Instead, such an arson becomes labeled the work of anonymous vandals, or worse (and, after September 11, more likely), anonymous "eco-terrorists." In the fire's aftermath, what little coverage there was of the issue that apparently prompted the arson was given entirely to the often inaccurate or misleading claims of the researchers themselves and their backers.

The same holds true for just about any of the urgent issues our society faces. That's not an argument for arson or property destruction; it is an argument that people who believe there is an imminent threat to a lot of lives, or all life on earth, need to stop being so freakin' casual and polite about it. If we believe our own words, there should be people with something to lose refusing to pay their taxes (see the story on Wally Nelson elsewhere in this issue), or blockading or occupying someplace unexpectedly and holding it (say, an INS prison where "detainees" are being held: "If they're staying here, so are we. Go ahead, shoot us. Deportation will be a death sentence for them, too."), or otherwise unexpectedly and creatively clogging the gears in the machinery of death.

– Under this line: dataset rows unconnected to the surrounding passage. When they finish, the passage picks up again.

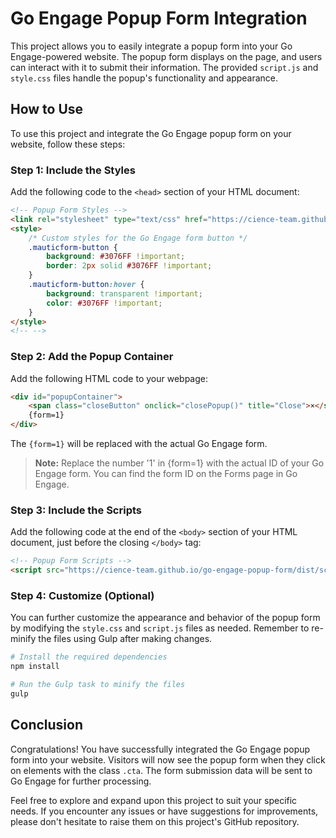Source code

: # Go Engage Popup Form Integration

This project allows you to easily integrate a popup form into your Go Engage-powered website. The popup form displays on the page, and users can interact with it to submit their information. The provided `script.js` and `style.css` files handle the popup's functionality and appearance.

## How to Use

To use this project and integrate the Go Engage popup form on your website, follow these steps:

### Step 1: Include the Styles

Add the following code to the `<head>` section of your HTML document:

```html
<!-- Popup Form Styles -->
<link rel="stylesheet" type="text/css" href="https://cience-team.github.io/go-engage-popup-form/dist/styles.min.css">
<style>
    /* Custom styles for the Go Engage form button */
    .mauticform-button {
        background: #3076FF !important;
        border: 2px solid #3076FF !important;
    }
    .mauticform-button:hover {
        background: transparent !important;
        color: #3076FF !important;
    }
</style>
<!-- -->
```

### Step 2: Add the Popup Container

Add the following HTML code to your webpage:

```html
<div id="popupContainer">
    <span class="closeButton" onclick="closePopup()" title="Close">×</span>
    {form=1}
</div>
```

The `{form=1}` will be replaced with the actual Go Engage form.

> **Note:** Replace the number '1' in {form=1} with the actual ID of your Go Engage form. You can find the form ID on the Forms page in Go Engage. 

### Step 3: Include the Scripts

Add the following code at the end of the `<body>` section of your HTML document, just before the closing `</body>` tag:

```html
<!-- Popup Form Scripts -->
<script src="https://cience-team.github.io/go-engage-popup-form/dist/script.min.js"></script>
```

### Step 4: Customize (Optional)

You can further customize the appearance and behavior of the popup form by modifying the `style.css` and `script.js` files as needed. Remember to re-minify the files using Gulp after making changes.

```bash
# Install the required dependencies
npm install

# Run the Gulp task to minify the files
gulp
```

## Conclusion

Congratulations! You have successfully integrated the Go Engage popup form into your website. Visitors will now see the popup form when they click on elements with the class `.cta`. The form submission data will be sent to Go Engage for further processing.

Feel free to explore and expand upon this project to suit your specific needs. If you encounter any issues or have suggestions for improvements, please don't hesitate to raise them on this project's GitHub repository.
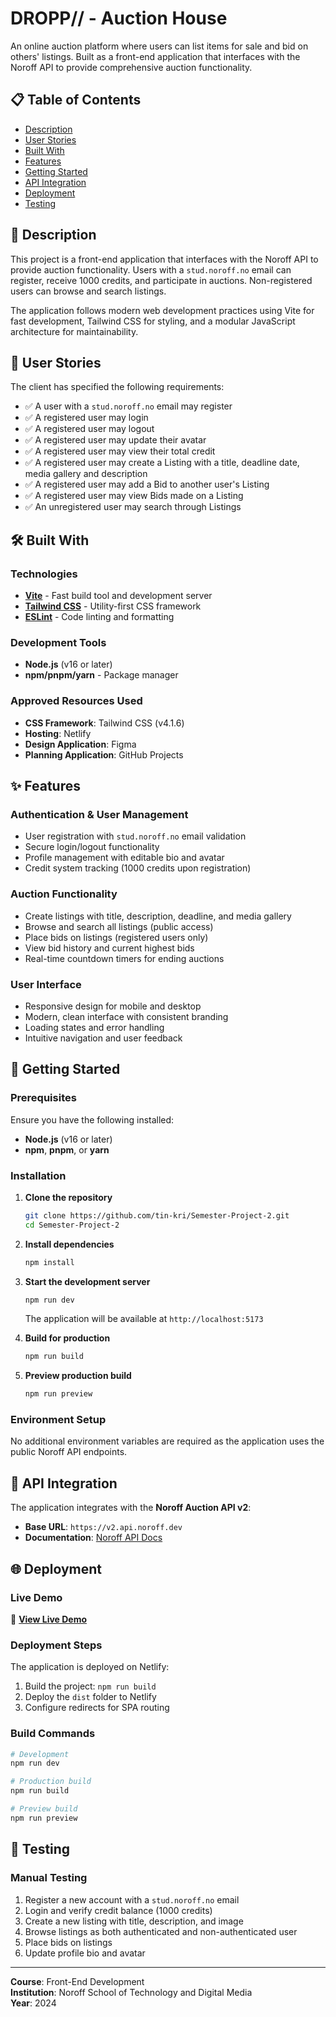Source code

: # DROPP// - Auction House

An online auction platform where users can list items for sale and bid on others' listings. Built as a front-end application that interfaces with the Noroff API to provide comprehensive auction functionality.

## 📋 Table of Contents

- [Description](#description)
- [User Stories](#user-stories)
- [Built With](#built-with)
- [Features](#features)
- [Getting Started](#getting-started)
- [API Integration](#api-integration)
- [Deployment](#deployment)
- [Testing](#testing)

## 📖 Description

This project is a front-end application that interfaces with the Noroff API to provide auction functionality. Users with a `stud.noroff.no` email can register, receive 1000 credits, and participate in auctions. Non-registered users can browse and search listings.

The application follows modern web development practices using Vite for fast development, Tailwind CSS for styling, and a modular JavaScript architecture for maintainability.

## 👤 User Stories

The client has specified the following requirements:

- ✅ A user with a `stud.noroff.no` email may register
- ✅ A registered user may login
- ✅ A registered user may logout
- ✅ A registered user may update their avatar
- ✅ A registered user may view their total credit
- ✅ A registered user may create a Listing with a title, deadline date, media gallery and description
- ✅ A registered user may add a Bid to another user's Listing
- ✅ A registered user may view Bids made on a Listing
- ✅ An unregistered user may search through Listings

## 🛠 Built With

### Technologies
- **[Vite](https://vitejs.dev/)** - Fast build tool and development server
- **[Tailwind CSS](https://tailwindcss.com/)** - Utility-first CSS framework
- **[ESLint](https://eslint.org/)** - Code linting and formatting

### Development Tools
- **Node.js** (v16 or later)
- **npm/pnpm/yarn** - Package manager

### Approved Resources Used
- **CSS Framework**: Tailwind CSS (v4.1.6)
- **Hosting**: Netlify
- **Design Application**: Figma
- **Planning Application**: GitHub Projects

## ✨ Features

### Authentication & User Management
- User registration with `stud.noroff.no` email validation
- Secure login/logout functionality
- Profile management with editable bio and avatar
- Credit system tracking (1000 credits upon registration)

### Auction Functionality
- Create listings with title, description, deadline, and media gallery
- Browse and search all listings (public access)
- Place bids on listings (registered users only)
- View bid history and current highest bids
- Real-time countdown timers for ending auctions

### User Interface
- Responsive design for mobile and desktop
- Modern, clean interface with consistent branding
- Loading states and error handling
- Intuitive navigation and user feedback

## 🚀 Getting Started

### Prerequisites

Ensure you have the following installed:
- **Node.js** (v16 or later)
- **npm**, **pnpm**, or **yarn**

### Installation

1. **Clone the repository**
   ```bash
   git clone https://github.com/tin-kri/Semester-Project-2.git
   cd Semester-Project-2
   ```

2. **Install dependencies**
   ```bash
   npm install
   ```

3. **Start the development server**
   ```bash
   npm run dev
   ```
   The application will be available at `http://localhost:5173`

4. **Build for production**
   ```bash
   npm run build
   ```

5. **Preview production build**
   ```bash
   npm run preview
   ```

### Environment Setup

No additional environment variables are required as the application uses the public Noroff API endpoints.

## 🔌 API Integration

The application integrates with the **Noroff Auction API v2**:
- **Base URL**: `https://v2.api.noroff.dev`
- **Documentation**: [Noroff API Docs](https://api.noroff.dev/docs/static/index.html)

## 🌐 Deployment

### Live Demo
🔗 **[View Live Demo](https://your-netlify-url.netlify.app)**

### Deployment Steps
The application is deployed on Netlify:

1. Build the project: `npm run build`
2. Deploy the `dist` folder to Netlify
3. Configure redirects for SPA routing

### Build Commands
```bash
# Development
npm run dev

# Production build
npm run build

# Preview build
npm run preview
```

## 🧪 Testing

### Manual Testing
1. Register a new account with a `stud.noroff.no` email
2. Login and verify credit balance (1000 credits)
3. Create a new listing with title, description, and image
4. Browse listings as both authenticated and non-authenticated user
5. Place bids on listings
6. Update profile bio and avatar

---

**Course**: Front-End Development  
**Institution**: Noroff School of Technology and Digital Media  
**Year**: 2024
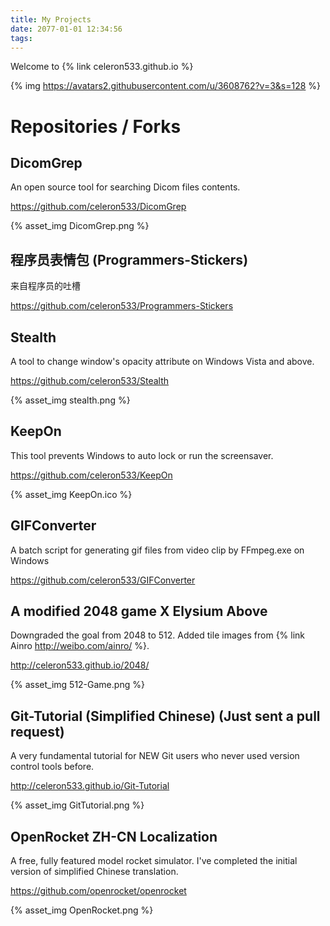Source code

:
 ```yaml
---
title: My Projects
date: 2077-01-01 12:34:56
tags:
---
```


Welcome to {% link celeron533.github.io %}

{% img https://avatars2.githubusercontent.com/u/3608762?v=3&s=128 %}

# Repositories / Forks

## DicomGrep
An open source tool for searching Dicom files contents.

https://github.com/celeron533/DicomGrep

{% asset_img DicomGrep.png %}


## 程序员表情包 (Programmers-Stickers)
来自程序员的吐槽

https://github.com/celeron533/Programmers-Stickers


## Stealth
A tool to change window's opacity attribute on Windows Vista and above.

https://github.com/celeron533/Stealth

{% asset_img stealth.png %}


## KeepOn
This tool prevents Windows to auto lock or run the screensaver.

https://github.com/celeron533/KeepOn

{% asset_img KeepOn.ico %}


## GIFConverter
A batch script for generating gif files from video clip by FFmpeg.exe on Windows

https://github.com/celeron533/GIFConverter


## A modified 2048 game X Elysium Above
Downgraded the goal from 2048 to 512. Added tile images from {% link Ainro http://weibo.com/ainro/ %}.

http://celeron533.github.io/2048/

{% asset_img 512-Game.png %}

## Git-Tutorial (Simplified Chinese) (Just sent a pull request)
A very fundamental tutorial for NEW Git users who never used version control tools before.

http://celeron533.github.io/Git-Tutorial

{% asset_img GitTutorial.png %}

## OpenRocket ZH-CN Localization
A free, fully featured model rocket simulator. I've completed the initial version of simplified Chinese translation.

https://github.com/openrocket/openrocket

{% asset_img OpenRocket.png %}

We talk of life and death, but don't risk arrest because we'd lose our job. Or our family would be upset. Or we don't refuse taxes because the IRS might send a rude computerized form letter or even (gasp) garnish our wages. Honestly.

In our last cycle of this resistance stuff, there was a war going on that a lot of Americans were fighting in--some willingly, some not. Many of the people in the military were risking their lives. The contrast then was much more direct: if they're risking and even giving their lives in a pointless sacrifice to bad ends, we should be willing to take similar risks as an effective contribution for good. It was true then; even without the obvious foil, it's even truer today.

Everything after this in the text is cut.